What’s the minimum CMake version for HDF5 1.14.0?

3.18. Ubuntu 20.04 has CMake 3.16 and can’t build it.

Why does README.md starts with a version number?

configure.ac parses the file to set version for library settings.

Running ./autogen.sh fails with libtool not found error.

Install libtool using package manager and try export HDF5_LIBTOOL=/usr/local/bin/libtool.

Will reading a dataset be slower if your file contains many datasets?

Yes.

Accessing a dataset in a file with many datasets will be slower than accessing it from a file with just that dataset. However, the drop in performance will not be evident until there are closer to 1 million datasets in the file (maybe around 700,000 datasets), where all datasets are stored at one level (in one group).

The issue is that HDF5 uses B-tree to store the data. The time to search a B-tree structure to find a node is log(n) speed where n is the number of datasets.

Performance can be alleviated by not storing as many datasets in a group. For example, if you have 1,000,000 datasets, performance will be better if you store 1,000 datasets in 1,000 separate groups rather than storing them all in one group.

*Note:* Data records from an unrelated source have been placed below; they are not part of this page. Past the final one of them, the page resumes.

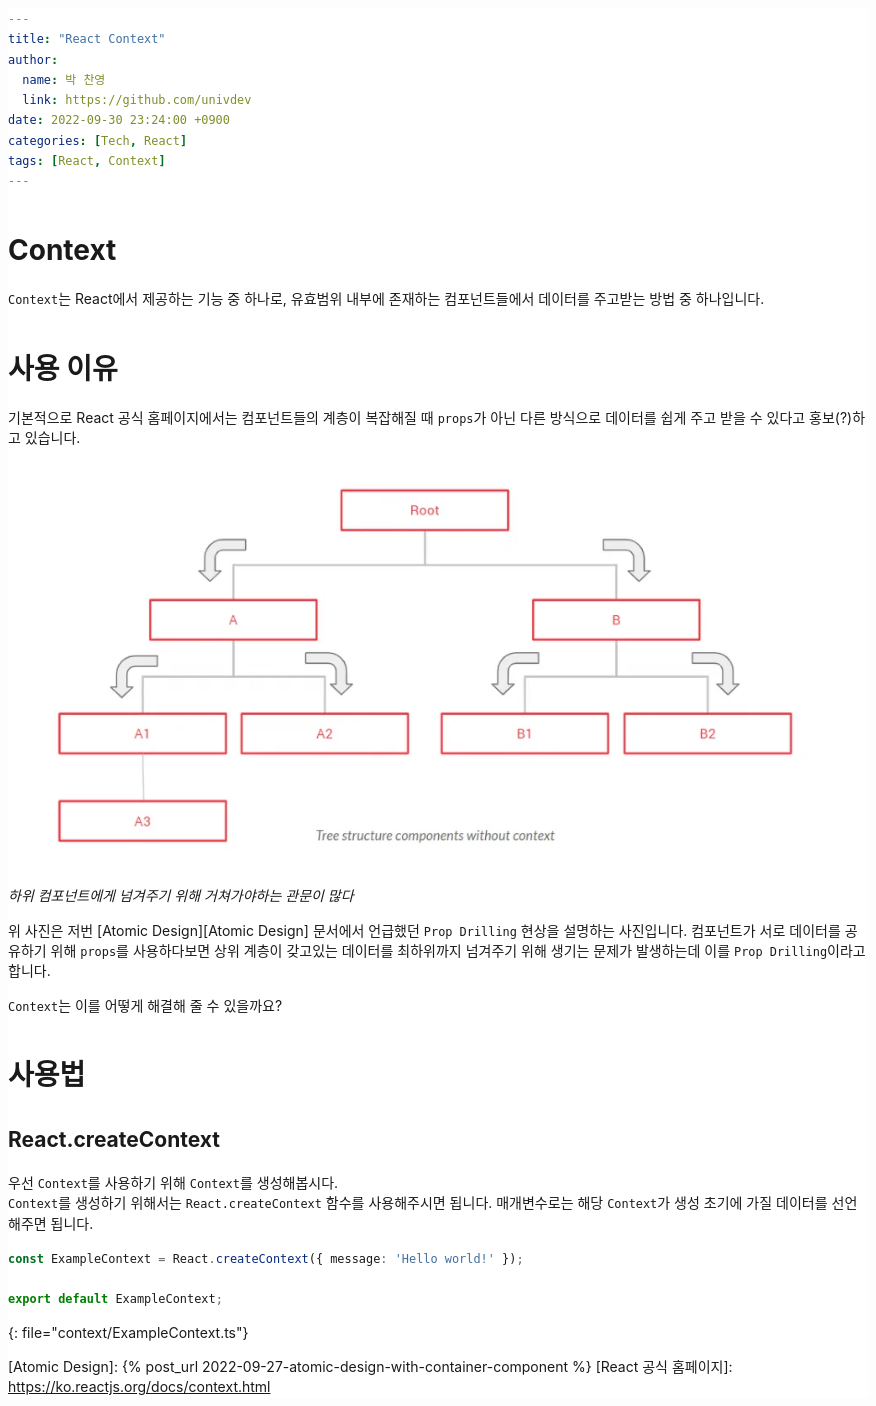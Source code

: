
 ```yaml
---
title: "React Context"
author:
  name: 박 찬영
  link: https://github.com/univdev
date: 2022-09-30 23:24:00 +0900
categories: [Tech, React]
tags: [React, Context]
---
```

# Context
`Context`는 React에서 제공하는 기능 중 하나로, 유효범위 내부에 존재하는 컴포넌트들에서 데이터를 주고받는 방법 중 하나입니다.  
# 사용 이유
기본적으로 React 공식 홈페이지에서는 컴포넌트들의 계층이 복잡해질 때 `props`가 아닌 다른 방식으로 데이터를 쉽게 주고 받을 수 있다고 홍보(?)하고 있습니다.
![Prop Drilling](assets/post_images/2022-09-30-react-context-introduction/20220930233402.png)
_하위 컴포넌트에게 넘겨주기 위해 거쳐가야하는 관문이 많다_

위 사진은 저번 [Atomic Design][Atomic Design] 문서에서 언급했던 `Prop Drilling` 현상을 설명하는 사진입니다.
컴포넌트가 서로 데이터를 공유하기 위해 `props`를 사용하다보면 상위 계층이 갖고있는 데이터를 최하위까지 넘겨주기 위해 생기는 문제가 발생하는데 이를 `Prop Drilling`이라고 합니다.  

`Context`는 이를 어떻게 해결해 줄 수 있을까요?
# 사용법
## React.createContext
우선 `Context`를 사용하기 위해 `Context`를 생성해봅시다.  
`Context`를 생성하기 위해서는 `React.createContext` 함수를 사용해주시면 됩니다. 매개변수로는 해당 `Context`가 생성 초기에 가질 데이터를 선언해주면 됩니다.
```typescript
const ExampleContext = React.createContext({ message: 'Hello world!' });

export default ExampleContext;
```
{: file="context/ExampleContext.ts"}


[Atomic Design]: {% post_url 2022-09-27-atomic-design-with-container-component %}
[React 공식 홈페이지]: https://ko.reactjs.org/docs/context.html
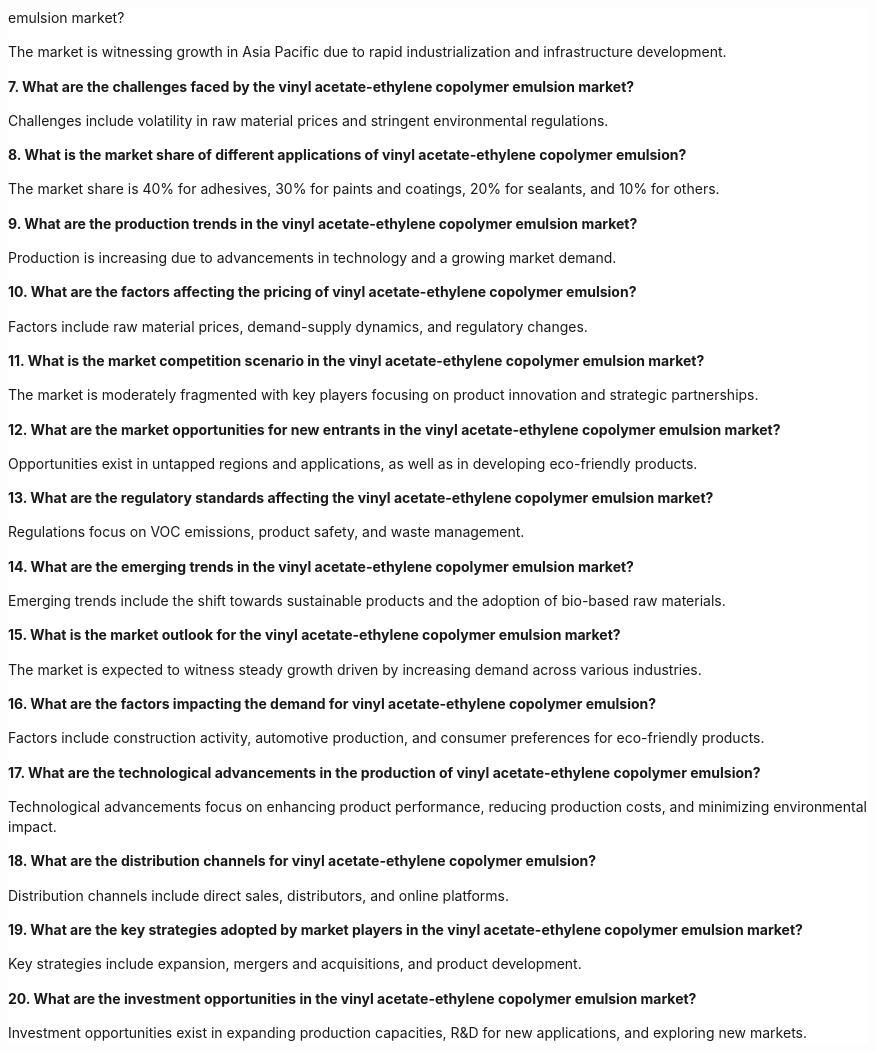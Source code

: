 emulsion market?</strong></p><p>The market is witnessing growth in Asia Pacific due to rapid industrialization and infrastructure development.</p><p><strong>7. What are the challenges faced by the vinyl acetate-ethylene copolymer emulsion market?</strong></p><p>Challenges include volatility in raw material prices and stringent environmental regulations.</p><p><strong>8. What is the market share of different applications of vinyl acetate-ethylene copolymer emulsion?</strong></p><p>The market share is 40% for adhesives, 30% for paints and coatings, 20% for sealants, and 10% for others.</p><p><strong>9. What are the production trends in the vinyl acetate-ethylene copolymer emulsion market?</strong></p><p>Production is increasing due to advancements in technology and a growing market demand.</p><p><strong>10. What are the factors affecting the pricing of vinyl acetate-ethylene copolymer emulsion?</strong></p><p>Factors include raw material prices, demand-supply dynamics, and regulatory changes.</p><p><strong>11. What is the market competition scenario in the vinyl acetate-ethylene copolymer emulsion market?</strong></p><p>The market is moderately fragmented with key players focusing on product innovation and strategic partnerships.</p><p><strong>12. What are the market opportunities for new entrants in the vinyl acetate-ethylene copolymer emulsion market?</strong></p><p>Opportunities exist in untapped regions and applications, as well as in developing eco-friendly products.</p><p><strong>13. What are the regulatory standards affecting the vinyl acetate-ethylene copolymer emulsion market?</strong></p><p>Regulations focus on VOC emissions, product safety, and waste management.</p><p><strong>14. What are the emerging trends in the vinyl acetate-ethylene copolymer emulsion market?</strong></p><p>Emerging trends include the shift towards sustainable products and the adoption of bio-based raw materials.</p><p><strong>15. What is the market outlook for the vinyl acetate-ethylene copolymer emulsion market?</strong></p><p>The market is expected to witness steady growth driven by increasing demand across various industries.</p><p><strong>16. What are the factors impacting the demand for vinyl acetate-ethylene copolymer emulsion?</strong></p><p>Factors include construction activity, automotive production, and consumer preferences for eco-friendly products.</p><p><strong>17. What are the technological advancements in the production of vinyl acetate-ethylene copolymer emulsion?</strong></p><p>Technological advancements focus on enhancing product performance, reducing production costs, and minimizing environmental impact.</p><p><strong>18. What are the distribution channels for vinyl acetate-ethylene copolymer emulsion?</strong></p><p>Distribution channels include direct sales, distributors, and online platforms.</p><p><strong>19. What are the key strategies adopted by market players in the vinyl acetate-ethylene copolymer emulsion market?</strong></p><p>Key strategies include expansion, mergers and acquisitions, and product development.</p><p><strong>20. What are the investment opportunities in the vinyl acetate-ethylene copolymer emulsion market?</strong></p><p>Investment opportunities exist in expanding production capacities, R&D for new applications, and exploring new markets.</p></body></html></strong></p>
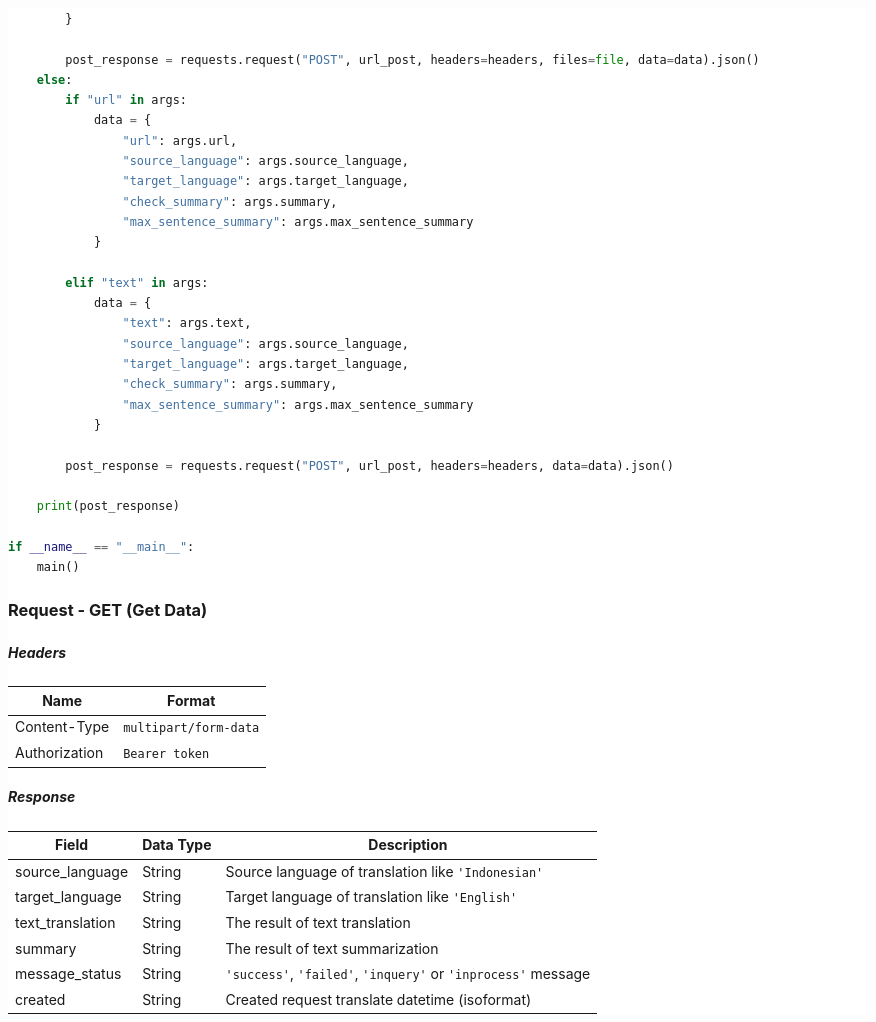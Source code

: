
 ```python
        }

        post_response = requests.request("POST", url_post, headers=headers, files=file, data=data).json()
    else:
        if "url" in args:
            data = {
                "url": args.url, 
                "source_language": args.source_language, 
                "target_language": args.target_language, 
                "check_summary": args.summary, 
                "max_sentence_summary": args.max_sentence_summary
            }

        elif "text" in args:
            data = {
                "text": args.text, 
                "source_language": args.source_language, 
                "target_language": args.target_language, 
                "check_summary": args.summary, 
                "max_sentence_summary": args.max_sentence_summary
            }

        post_response = requests.request("POST", url_post, headers=headers, data=data).json()

    print(post_response)
    
if __name__ == "__main__":
    main()
```

### **Request - GET (Get Data)**
##### **Headers**
  | Name | Format |
  | ------ | ------ |
  | Content-Type | `multipart/form-data` |
  | Authorization | `Bearer token` |

##### **Response**
  | Field | Data Type | Description |
  | ------ | ------ | ------ |
  | source_language | String | Source language of translation like `'Indonesian'` |
  | target_language | String | Target language of translation like `'English'` |
  | text_translation | String | The result of text translation |
  | summary | String | The result of text summarization |
  | message_status | String | `'success'`, `'failed'`, `'inquery'` or `'inprocess'` message |
  | created | String | Created request translate datetime (isoformat) |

Why does the file size grow exponentially in Single-Writer-Multiple-Reader?

Single-Writer-Multiple-Reader (SWMR) mode grows file size exponentially because it doesn’t allow file space recycling. Thus, the size of a file modified by a SWMR writer may be larger than a file modified by a non-SWMR writer. It will grow even if you use compression.

Why doesn’t Spack set HDF5_VOL_CONNECTOR environment variable?

HDF5_VOL_CONNECTOR is a runtime choice of HDF5 applicatoin. It is possible to have multiple Virtual Object Layers (VOLs) activated in the same environment. If Spack VOL packages set it, they will overwrite user’s HDF5_VOL_CONNECTOR configuration silently.

Why does H5Dget_space_status() return incorrect space allocation status?

Before HDF5 1.13.1, 1.12.2, and 1.10.9, H5Dget_space_status() could return incorrect space allocation status values for datasets with filters applied. This was because H5Dget_space_status() calculated the space allocation status by comparing the sum of the sizes of all the allocated chunks in the dataset to the total data size of the dataset. However, if the dataset had any compression filters applied and the chunks were successfully compressed, the sum of the sizes of the allocated chunks would always be less than the total data size of the dataset. As a result, H5Dget_space_status() would never return H5D_SPACE_STATUS_ALLOCATED.

What is number in the subfile name created by subfiling virtual file driver?

It is UNIX inode number. It should match the ls -i output of stub file.